Task description → Reproduce the records word for word, leaving out any pictures they hold.

Rendered images with source text:
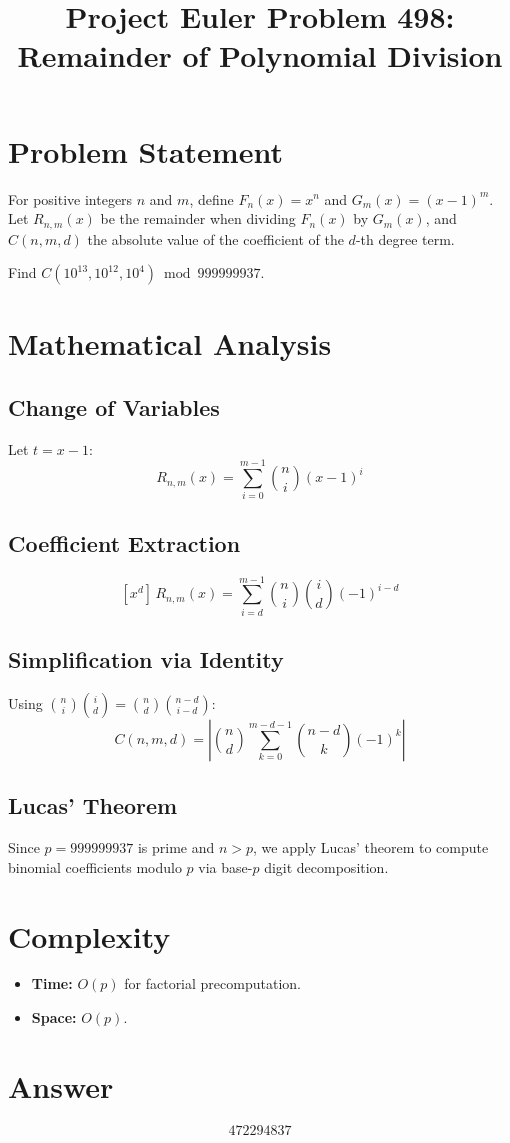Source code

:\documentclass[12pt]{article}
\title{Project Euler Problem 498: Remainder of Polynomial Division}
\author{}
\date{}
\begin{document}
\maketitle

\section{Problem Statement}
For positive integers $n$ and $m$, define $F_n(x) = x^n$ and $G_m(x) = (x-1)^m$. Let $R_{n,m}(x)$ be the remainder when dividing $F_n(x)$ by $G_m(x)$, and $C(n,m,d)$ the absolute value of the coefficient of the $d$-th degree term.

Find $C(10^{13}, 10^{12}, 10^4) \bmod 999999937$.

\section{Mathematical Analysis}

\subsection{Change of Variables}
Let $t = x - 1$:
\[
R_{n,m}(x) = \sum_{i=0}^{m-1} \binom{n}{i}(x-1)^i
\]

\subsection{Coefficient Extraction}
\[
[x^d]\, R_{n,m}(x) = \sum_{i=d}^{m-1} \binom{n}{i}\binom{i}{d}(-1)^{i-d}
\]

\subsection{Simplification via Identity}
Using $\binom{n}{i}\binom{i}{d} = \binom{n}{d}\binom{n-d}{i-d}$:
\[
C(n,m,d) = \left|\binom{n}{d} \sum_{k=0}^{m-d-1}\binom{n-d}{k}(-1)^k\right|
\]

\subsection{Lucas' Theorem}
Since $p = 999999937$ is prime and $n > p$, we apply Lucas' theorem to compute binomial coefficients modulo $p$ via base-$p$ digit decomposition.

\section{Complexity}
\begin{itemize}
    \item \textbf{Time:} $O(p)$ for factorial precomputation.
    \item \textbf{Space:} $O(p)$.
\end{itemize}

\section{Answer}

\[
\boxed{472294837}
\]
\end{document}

Output →
Source code

:\documentclass[12pt]{article}
\title{Project Euler Problem 498: Remainder of Polynomial Division}
\author{}
\date{}
\begin{document}
\maketitle

\section{Problem Statement}
For positive integers $n$ and $m$, define $F_n(x) = x^n$ and $G_m(x) = (x-1)^m$. Let $R_{n,m}(x)$ be the remainder when dividing $F_n(x)$ by $G_m(x)$, and $C(n,m,d)$ the absolute value of the coefficient of the $d$-th degree term.

Find $C(10^{13}, 10^{12}, 10^4) \bmod 999999937$.

\section{Mathematical Analysis}

\subsection{Change of Variables}
Let $t = x - 1$:
\[
R_{n,m}(x) = \sum_{i=0}^{m-1} \binom{n}{i}(x-1)^i
\]

\subsection{Coefficient Extraction}
\[
[x^d]\, R_{n,m}(x) = \sum_{i=d}^{m-1} \binom{n}{i}\binom{i}{d}(-1)^{i-d}
\]

\subsection{Simplification via Identity}
Using $\binom{n}{i}\binom{i}{d} = \binom{n}{d}\binom{n-d}{i-d}$:
\[
C(n,m,d) = \left|\binom{n}{d} \sum_{k=0}^{m-d-1}\binom{n-d}{k}(-1)^k\right|
\]

\subsection{Lucas' Theorem}
Since $p = 999999937$ is prime and $n > p$, we apply Lucas' theorem to compute binomial coefficients modulo $p$ via base-$p$ digit decomposition.

\section{Complexity}
\begin{itemize}
    \item \textbf{Time:} $O(p)$ for factorial precomputation.
    \item \textbf{Space:} $O(p)$.
\end{itemize}

\section{Answer}

\[
\boxed{472294837}
\]
\end{document}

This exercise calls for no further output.